=== Material provided ===

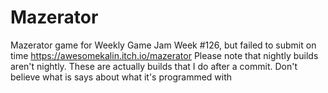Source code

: # Mazerator
Mazerator game for Weekly Game Jam Week #126, but failed to submit on time https://awesomekalin.itch.io/mazerator
Please note that nightly builds aren't nightly. These are actually builds that I do after a commit.
Don't believe what is says about what it's programmed with

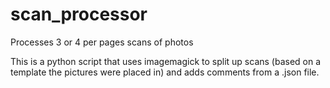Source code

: scan_processor
==============

Processes 3 or 4 per pages scans of photos


This is a python script that uses imagemagick to split up scans (based on a 
template the pictures were placed in) and adds comments from a .json file.
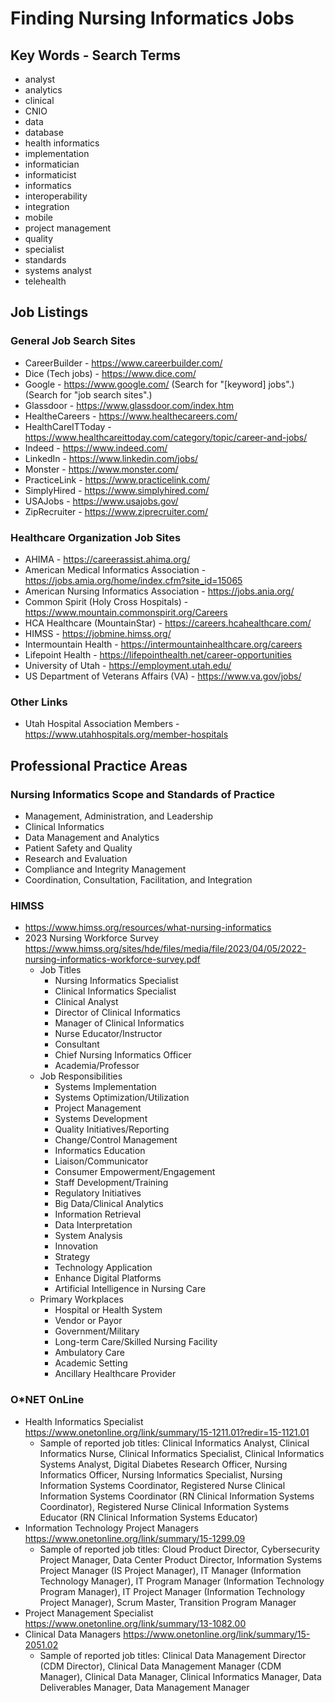 # Finding Nursing Informatics Jobs

## Key Words - Search Terms

* analyst
* analytics
* clinical
* CNIO
* data
* database
* health informatics
* implementation
* informatician
* informaticist
* informatics
* interoperability
* integration
* mobile
* project management
* quality
* specialist
* standards
* systems analyst
* telehealth

## Job Listings

### General Job Search Sites

* CareerBuilder - https://www.careerbuilder.com/
* Dice (Tech jobs) - https://www.dice.com/
* Google - https://www.google.com/ (Search for "[keyword] jobs".) (Search for "job search sites".)
* Glassdoor - https://www.glassdoor.com/index.htm
* HealtheCareers - https://www.healthecareers.com/
* HealthCareITToday - https://www.healthcareittoday.com/category/topic/career-and-jobs/
* Indeed - https://www.indeed.com/
* LinkedIn - https://www.linkedin.com/jobs/
* Monster - https://www.monster.com/
* PracticeLink - https://www.practicelink.com/
* SimplyHired - https://www.simplyhired.com/
* USAJobs - https://www.usajobs.gov/
* ZipRecruiter - https://www.ziprecruiter.com/

### Healthcare Organization Job Sites

* AHIMA - https://careerassist.ahima.org/
* American Medical Informatics Association - https://jobs.amia.org/home/index.cfm?site_id=15065
* American Nursing Informatics Association - https://jobs.ania.org/
* Common Spirit (Holy Cross Hospitals) - https://www.mountain.commonspirit.org/Careers
* HCA Healthcare (MountainStar) - https://careers.hcahealthcare.com/
* HIMSS - https://jobmine.himss.org/
* Intermountain Health - https://intermountainhealthcare.org/careers
* Lifepoint Health - https://lifepointhealth.net/career-opportunities
* University of Utah - https://employment.utah.edu/
* US Department of Veterans Affairs (VA) - https://www.va.gov/jobs/

### Other Links

* Utah Hospital Association Members - https://www.utahhospitals.org/member-hospitals

## Professional Practice Areas

### Nursing Informatics Scope and Standards of Practice

* Management, Administration, and Leadership
* Clinical Informatics
* Data Management and Analytics
* Patient Safety and Quality
* Research and Evaluation
* Compliance and Integrity Management
* Coordination, Consultation, Facilitation, and Integration

### HIMSS

* https://www.himss.org/resources/what-nursing-informatics
* 2023 Nursing Workforce Survey https://www.himss.org/sites/hde/files/media/file/2023/04/05/2022-nursing-informatics-workforce-survey.pdf
  * Job Titles
    * Nursing Informatics Specialist
    * Clinical Informatics Specialist
    * Clinical Analyst
    * Director of Clinical Informatics
    * Manager of Clinical Informatics
    * Nurse Educator/Instructor
    * Consultant
    * Chief Nursing Informatics Officer
    * Academia/Professor
  * Job Responsibilities
    * Systems Implementation
    * Systems Optimization/Utilization
    * Project Management
    * Systems Development
    * Quality Initiatives/Reporting
    * Change/Control Management
    * Informatics Education
    * Liaison/Communicator
    * Consumer Empowerment/Engagement
    * Staff Development/Training
    * Regulatory Initiatives
    * Big Data/Clinical Analytics
    * Information Retrieval
    * Data Interpretation
    * System Analysis
    * Innovation
    * Strategy
    * Technology Application
    * Enhance Digital Platforms
    * Artificial Intelligence in Nursing Care
  * Primary Workplaces
    * Hospital or Health System
    * Vendor or Payor
    * Government/Military
    * Long-term Care/Skilled Nursing Facility
    * Ambulatory Care
    * Academic Setting
    * Ancillary Healthcare Provider
   
### O*NET OnLine

* Health Informatics Specialist https://www.onetonline.org/link/summary/15-1211.01?redir=15-1121.01
  * Sample of reported job titles: Clinical Informatics Analyst, Clinical Informatics Nurse, Clinical Informatics Specialist, Clinical Informatics Systems Analyst, Digital Diabetes Research Officer, Nursing Informatics Officer, Nursing Informatics Specialist, Nursing Information Systems Coordinator, Registered Nurse Clinical Information Systems Coordinator (RN Clinical Information Systems Coordinator), Registered Nurse Clinical Information Systems Educator (RN Clinical Information Systems Educator)
* Information Technology Project Managers https://www.onetonline.org/link/summary/15-1299.09
  * Sample of reported job titles: Cloud Product Director, Cybersecurity Project Manager, Data Center Product Director, Information Systems Project Manager (IS Project Manager), IT Manager (Information Technology Manager), IT Program Manager (Information Technology Program Manager), IT Project Manager (Information Technology Project Manager), Scrum Master, Transition Program Manager
* Project Management Specialist https://www.onetonline.org/link/summary/13-1082.00
* Clinical Data Managers https://www.onetonline.org/link/summary/15-2051.02
  * Sample of reported job titles: Clinical Data Management Director (CDM Director), Clinical Data Management Manager (CDM Manager), Clinical Data Manager, Clinical Informatics Manager, Data Deliverables Manager, Data Management Manager
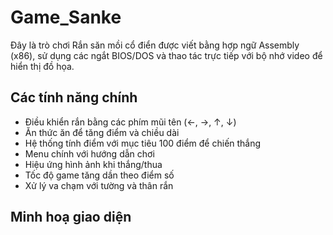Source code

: # Game_Sanke
Đây là trò chơi Rắn săn mồi cổ điển được viết bằng hợp ngữ Assembly (x86), sử dụng các ngắt BIOS/DOS và thao tác trực tiếp với bộ nhớ video để hiển thị đồ họa.
## Các tính năng chính
- Điều khiển rắn bằng các phím mũi tên (←, →, ↑, ↓)
- Ăn thức ăn để tăng điểm và chiều dài
- Hệ thống tính điểm với mục tiêu 100 điểm để chiến thắng
- Menu chính với hướng dẫn chơi
- Hiệu ứng hình ảnh khi thắng/thua
- Tốc độ game tăng dần theo điểm số
- Xử lý va chạm với tường và thân rắn
## Minh hoạ giao diện
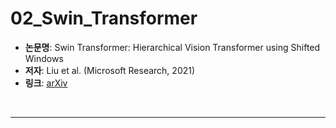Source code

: # 02_Swin_Transformer

- **논문명**: Swin Transformer: Hierarchical Vision Transformer using Shifted Windows
- **저자**: Liu et al. (Microsoft Research, 2021)
- **링크**: [arXiv](https://arxiv.org/abs/2103.14030)

<br>

----------
<br>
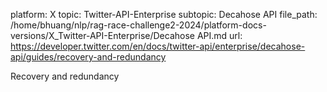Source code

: platform: X
topic: Twitter-API-Enterprise
subtopic: Decahose API
file_path: /home/bhuang/nlp/rag-race-challenge2-2024/platform-docs-versions/X_Twitter-API-Enterprise/Decahose API.md
url: https://developer.twitter.com/en/docs/twitter-api/enterprise/decahose-api/guides/recovery-and-redundancy

Recovery and redundancy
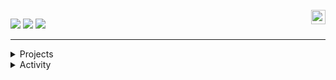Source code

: <div align="">
    <br/>
    
  <img align="right" width="23" src="https://github.com/seondal/seondal/assets/75469131/f3735e2a-2fb1-4e7f-bbea-81f5698213b0" />

  <a href="https://velog.io/@rlooo/series"><img src="https://img.shields.io/badge/eunyeong.log-3DDC84?style=badge&logo=Velog&logoColor=white"/></a> <a href="https://notion.site/fd0c2a204d8e4fd7b193800c20d5eda0?v=c62e2af146ed446a97b34c86c16d4835&pvs=4"><img src="https://img.shields.io/badge/ReadMe-735998?style=badge&logo=GitHub&logoColor=white"/></a> <a href="https://solved.ac/whkakrkr"><img src="http://mazassumnida.wtf/api/mini/generate_badge?boj=whkakrkr&theme=dark"/></a>


   <!--<a href="https://seondal.notion.site/fd0c2a204d8e4fd7b193800c20d5eda0?v=c62e2af146ed446a97b34c86c16d4835&pvs=4"><img src="https://img.shields.io/badge/ReadMe-735998?style=badge&logo=GitHub&logoColor=white"/></a>-->
   
  ---

<details>
<summary>Projects</summary>
<div markdown="1">


|Period|Project|Introduction|github|Link|Tech Stack|
|:-:|:-|:-|:-:|:-:|:-:|
|<sub>2025.03</sub> | **⭐️ DocuLink** | Atlassian Confluence apps | [🐈](https://github.com/rlooo/DocuLink/tree/main) | [🔗](https://marketplace.atlassian.com/apps/1236812/doculink?hosting=cloud&tab=overview)  | |
|<sub>2025.07</sub> | **🎆 Fienmee** | 행사 정보 커뮤니티 앱 | [🐈](https://github.com/Beyond-Imagination/fienmee) | | |
|<sub>2022.11</sub> | **✈️ EnjoyTrip** | 여행 정보 웹사이트 | [🐈](https://github.com/rlooo/EnjoyTrip_Backend) &nbsp; [🐈](https://github.com/rlooo/EnjoyTrip_Frontend) | | |
|<sub>2022.11</sub> | **🔭 Telescope** | Jetbrains Space Plugins | [🐈](https://github.com/Beyond-Imagination/telescope-be) &nbsp; [🐈](https://github.com/Beyond-Imagination/telescope-fe)| [🔗](https://plugins.jetbrains.com/plugin/20332-telescope) | |


</div>
</details>

<details>
<summary>Activity</summary>
<div markdown="1">
  
|Period|Experience|Role|
|:-:|-:|:-|
|<sub>2023.01 ~ </sub> | **현대오토에버** | Professional |
|<sub>2022.09 ~ </sub> | 전국 연합 IT 동아리 **Beyond-Imgaination** | PM Backend Frontend DevOps |
|<sub>2022.08 ~ 22.11 </sub> | 삼성청년SW아카데미 **SSAFY** | 8기 |
|-|-|-|
|<sub>2020.09 ~ 21.06 </sub> | 고려대학교 연구실 [하이퍼레저 블록체인 기반 투표 시스템 기획 및 개발] | 학부연구생 | 

</div>
</details>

=== Exercise goal ===
Take the stretch of lines above from the one containing "Safety and Quality" through the one containing "Health Informatics Specialist" and repeat it exactly, adding no other line.

=== Reply to the exercise ===
* Patient Safety and Quality
* Research and Evaluation
* Compliance and Integrity Management
* Coordination, Consultation, Facilitation, and Integration

### HIMSS

* https://www.himss.org/resources/what-nursing-informatics
* 2023 Nursing Workforce Survey https://www.himss.org/sites/hde/files/media/file/2023/04/05/2022-nursing-informatics-workforce-survey.pdf
  * Job Titles
    * Nursing Informatics Specialist
    * Clinical Informatics Specialist
    * Clinical Analyst
    * Director of Clinical Informatics
    * Manager of Clinical Informatics
    * Nurse Educator/Instructor
    * Consultant
    * Chief Nursing Informatics Officer
    * Academia/Professor
  * Job Responsibilities
    * Systems Implementation
    * Systems Optimization/Utilization
    * Project Management
    * Systems Development
    * Quality Initiatives/Reporting
    * Change/Control Management
    * Informatics Education
    * Liaison/Communicator
    * Consumer Empowerment/Engagement
    * Staff Development/Training
    * Regulatory Initiatives
    * Big Data/Clinical Analytics
    * Information Retrieval
    * Data Interpretation
    * System Analysis
    * Innovation
    * Strategy
    * Technology Application
    * Enhance Digital Platforms
    * Artificial Intelligence in Nursing Care
  * Primary Workplaces
    * Hospital or Health System
    * Vendor or Payor
    * Government/Military
    * Long-term Care/Skilled Nursing Facility
    * Ambulatory Care
    * Academic Setting
    * Ancillary Healthcare Provider
   
### O*NET OnLine

* Health Informatics Specialist https://www.onetonline.org/link/summary/15-1211.01?redir=15-1121.01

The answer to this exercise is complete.